Marriage is generally thought of as a social or moral issue. In fact, many conservatives avoid issues like marriage to focus on economic issues. Strong families, they argue, will follow strong economies.
For the leftist, they avoid issues like marriage in favor of social justice issues. From their perspective, we shouldn’t try to force one particular value system on people because legislating morality is inappropriate. They feel time is better spent focusing on how we can practically help those in need.
Whether it is the economically minded conservative or the social justice minded leftist, both would agree that practically improving the quality of people’s economic situation and eliminating the cultural barriers to their success is a higher priority than “moral struggles” over the definition of marriage.
What happens then, if someone committed to not getting involved in “social issues” discovers the key to the poverty problem lies in the marriage issue. Suddenly an irresistible force meets an immovable object.
That could be precisely the situation we find ourselves in.
An analysis of recent census data by Robert Rector of the Heritage Foundation indicates that marriage could be the greatest single variable in the poverty discussion.
According to the study, the poverty rate for families with two married parents is 75% less than the poverty rate for single-headed households. While conventional wisdom says that the real solution to ending poverty is education, it turns out that being married has the same ability to prevent poverty as five to six years of education beyond high school.
The poverty rate in married, two-parent families is 6.8%. However, the poverty rate in single-parent, female-headed households is 37.1%.
This is even true for married people with only a high school education. The poverty rate for a single mother with only a high school degree is 38.8 percent, but the poverty rate for a married-couple family headed by an individual who is only a high school graduate is 8.9 percent. For those with only a high school education, marriage drops the odds of being poor by 76 percent.
What makes this powerful relationship between poverty and one-parent households even more troubling is the fact that so many more children are being born to single women.
When the War on Poverty began in the mid-1960s, only 6 percent of children were born out of wedlock. In 2010, an astonishing 40.8 percent of all children born in the U.S. were born outside of marriage.
This is relevant to the debate over same-sex “marriage” because our view of marriage impacts how we behave with respect to it.
The way we behave with regard to marriage has a tremendous impact on generations of people.
According to the study, almost none of the lower-income women who have a child out of wedlock feel that it is important to be married before having children. Although roughly half of non-married mothers were cohabiting with the father at the time of birth (nearly 75 percent were in some sort of romantic relationship with the father), these relationships are usually of short duration and unstable.
Those who don’t view children and marriage as inextricably linked are, unsurprisingly, having lots of children who are not raised by their parents. And as a result, many of them end up in poverty.

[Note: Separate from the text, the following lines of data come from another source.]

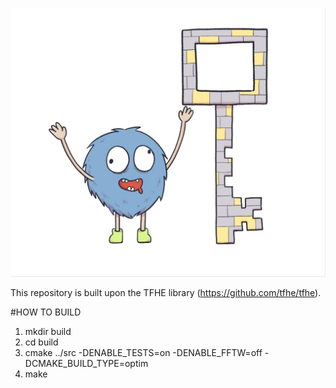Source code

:<p align="center">
	<img src="logo.jpeg" />
</p>

This repository is built upon the TFHE library (https://github.com/tfhe/tfhe).

#HOW TO BUILD

1. mkdir build
2. cd build
3. cmake ../src -DENABLE_TESTS=on -DENABLE_FFTW=off -DCMAKE_BUILD_TYPE=optim
4. make
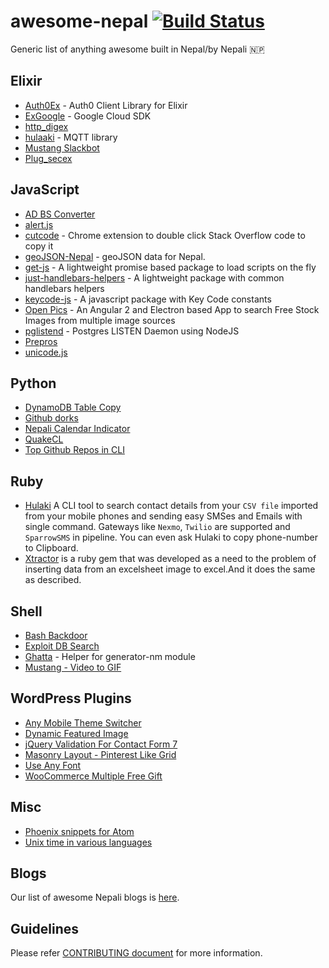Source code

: # awesome-nepal [![Build Status](https://travis-ci.org/developers-nepal/awesome-nepal.svg?branch=master)](https://travis-ci.org/developers-nepal/awesome-nepal)
Generic list of anything awesome built in Nepal/by Nepali :nepal:

Elixir
----------
- [Auth0Ex](https://github.com/techgaun/auth0_ex) - Auth0 Client Library for Elixir
- [ExGoogle](https://github.com/techgaun/ex_google) - Google Cloud SDK
- [http_digex](https://github.com/techgaun/http_digex)
- [hulaaki](https://github.com/suvash/hulaaki) - MQTT library
- [Mustang Slackbot](https://github.com/techgaun/ex_mustang)
- [Plug_secex](https://github.com/techgaun/plug_secex)

JavaScript
----------
- [AD BS Converter](https://github.com/techgaun/ad-bs-converter)
- [alert.js](https://github.com/ankitpokhrel/alert.js/)
- [cutcode](https://github.com/amitness/cutcode) - Chrome extension to double click Stack Overflow code to copy it
- [geoJSON-Nepal](http://mesaugat.github.io/geoJSON-Nepal/) - geoJSON data for Nepal.
- [get-js](https://github.com/kabirbaidhya/get-js) - A lightweight promise based package to load scripts on the fly
- [just-handlebars-helpers](https://github.com/leapfrogtechnology/just-handlebars-helpers) - A lightweight package with common handlebars helpers
- [keycode-js](https://github.com/kabirbaidhya/keycode-js) - A javascript package with Key Code constants
- [Open Pics](https://github.com/lohanitech/openpics) - An Angular 2 and Electron based App to search Free Stock Images from multiple image sources
- [pglistend](https://github.com/kabirbaidhya/pglistend) - Postgres LISTEN Daemon using NodeJS
- [Prepros](https://prepros.io/)
- [unicode.js](https://github.com/ankitpokhrel/unicode.js)

Python
---------
- [DynamoDB Table Copy](https://github.com/techgaun/dynamodb-copy-table)
- [Github dorks](https://github.com/techgaun/github-dorks)
- [Nepali Calendar Indicator](https://github.com/techgaun/nepali-calendar-indicator)
- [QuakeCL](https://github.com/amitness/QuakeCL)
- [Top Github Repos in CLI](https://github.com/techgaun/gh-top-repos)

Ruby
---------
- [Hulaki](https://github.com/shivabhusal/hulaki) A CLI tool to search contact details from your `CSV file` imported from your mobile phones and sending easy SMSes and Emails with single command. Gateways like `Nexmo`, `Twilio` are supported and `SparrowSMS` in pipeline. You can even ask Hulaki to copy phone-number to Clipboard.
- [Xtractor](https://github.com/Kamalpaneru/Xtractor) is a ruby gem that was developed as a need to the problem of inserting data from an excelsheet image to excel.And it does the same as described.

Shell
----------
- [Bash Backdoor](https://github.com/techgaun/bash-backdoor)
- [Exploit DB Search](https://github.com/techgaun/exploit-db-search)
- [Ghatta](https://github.com/techgaun/ghatta) - Helper for generator-nm module
- [Mustang - Video to GIF](https://github.com/techgaun/mustang)

WordPress Plugins
-----------------
- [Any Mobile Theme Switcher](https://wordpress.org/plugins/any-mobile-theme-switcher/)
- [Dynamic Featured Image](https://github.com/ankitpokhrel/Dynamic-Featured-Image)
- [jQuery Validation For Contact Form 7](https://wordpress.org/plugins/jquery-validation-for-contact-form-7/)
- [Masonry Layout - Pinterest Like Grid](https://wordpress.org/plugins/wp-masonry-layout/)
- [Use Any Font](https://wordpress.org/plugins/use-any-font/)
- [WooCommerce Multiple Free Gift](https://github.com/ankitpokhrel/WooCommerce-Multiple-Free-Gift)

Misc
-----------------
- [Phoenix snippets for Atom](https://github.com/techgaun/phoenix-snippets)
- [Unix time in various languages](https://github.com/techgaun/unix-time)

Blogs
-----------------
Our list of awesome Nepali blogs is [here](https://github.com/developers-nepal/blogs).

Guidelines
----------
Please refer [CONTRIBUTING document](CONTRIBUTING.md) for more information.
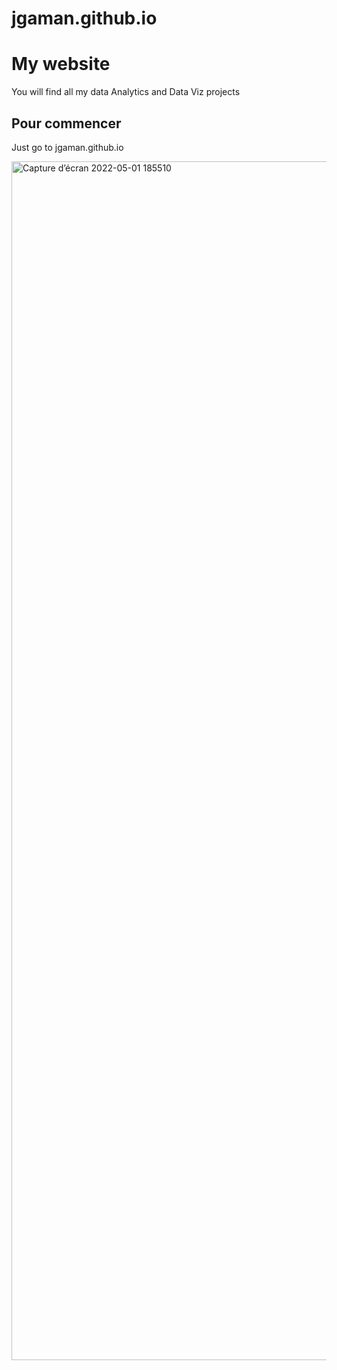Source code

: # jgaman.github.io
# My website

You will find all my data Analytics and Data Viz projects

## Pour commencer

Just go to jgaman.github.io



<img width="1918" alt="Capture d’écran 2022-05-01 185510" src="https://user-images.githubusercontent.com/43534237/166156114-40af5e58-3b32-4cff-8feb-d34dd65d3159.png">
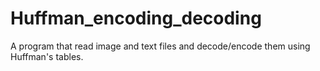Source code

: # Huffman_encoding_decoding
A program that read image and text files and decode/encode them using Huffman's tables.
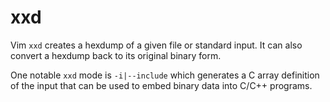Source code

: # xxd

Vim `xxd` creates a hexdump of a given file or standard input. It can also
convert a hexdump back to its original binary form.

One notable `xxd` mode is `-i|--include` which generates a C array definition
of the input that can be used to embed binary data into C/C++ programs.
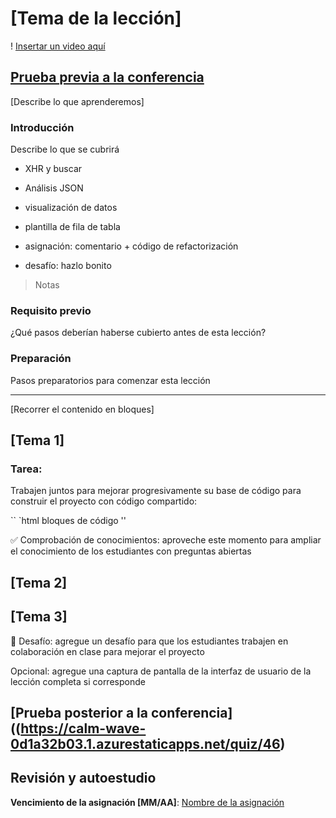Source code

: # [Tema de la lección]

! [Insertar un video aquí](video-url)

## [Prueba previa a la conferencia](https://calm-wave-0d1a32b03.1.azurestaticapps.net/quiz/45)

[Describe lo que aprenderemos]

### Introducción

Describe lo que se cubrirá

- XHR y buscar
- Análisis JSON
- visualización de datos
- plantilla de fila de tabla

- asignación: comentario + código de refactorización
- desafío: hazlo bonito

> Notas

### Requisito previo

¿Qué pasos deberían haberse cubierto antes de esta lección?

### Preparación

Pasos preparatorios para comenzar esta lección

---

[Recorrer el contenido en bloques]

## [Tema 1]

### Tarea:

Trabajen juntos para mejorar progresivamente su base de código para construir el proyecto con código compartido:

`` `html
bloques de código
''

✅ Comprobación de conocimientos: aproveche este momento para ampliar el conocimiento de los estudiantes con preguntas abiertas

## [Tema 2]

## [Tema 3]

🚀 Desafío: agregue un desafío para que los estudiantes trabajen en colaboración en clase para mejorar el proyecto

Opcional: agregue una captura de pantalla de la interfaz de usuario de la lección completa si corresponde

## [Prueba posterior a la conferencia]((https://calm-wave-0d1a32b03.1.azurestaticapps.net/quiz/46)

## Revisión y autoestudio

**Vencimiento de la asignación [MM/AA]**: [Nombre de la asignación](assignment.es.md)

If we perpetuate the idea that marriage and children are totally unrelated, we should expect to see more children being raised in challenging environments.
The same-sex “marriage” movement depends entirely on convincing the public that marriage has nothing to do with children. Instead, they argue that marriage is about the love and commitment that two people share.
While no one is opposed to love and commitment in the general sense, building an institution as significant as marriage on a foundation as feeble as the affection two people share for each other cannot work well for any period of time.
To be sure, the effort to redefine marriage is not the primary cause of single-headed households and the poverty that follows. The institution of marriage has many problems not related to its definition. Still, this would be another step toward an increasingly narcissistic view of marriage and the consequences thereof.
Still, we must ask ourselves the following: if we embrace the idea that marriage exists to satisfy the wants, needs, and desire of adults, are children more likely or less likely to end up living in a household with married parents?
And that’s why the outcome of this marriage debate matters. If we insist that marriage has nothing to do with children, more children will be raised separate from it. And that will produce results that all of us — social justice leftists, fiscal conservatives, and social conservatives alike — will come to regret.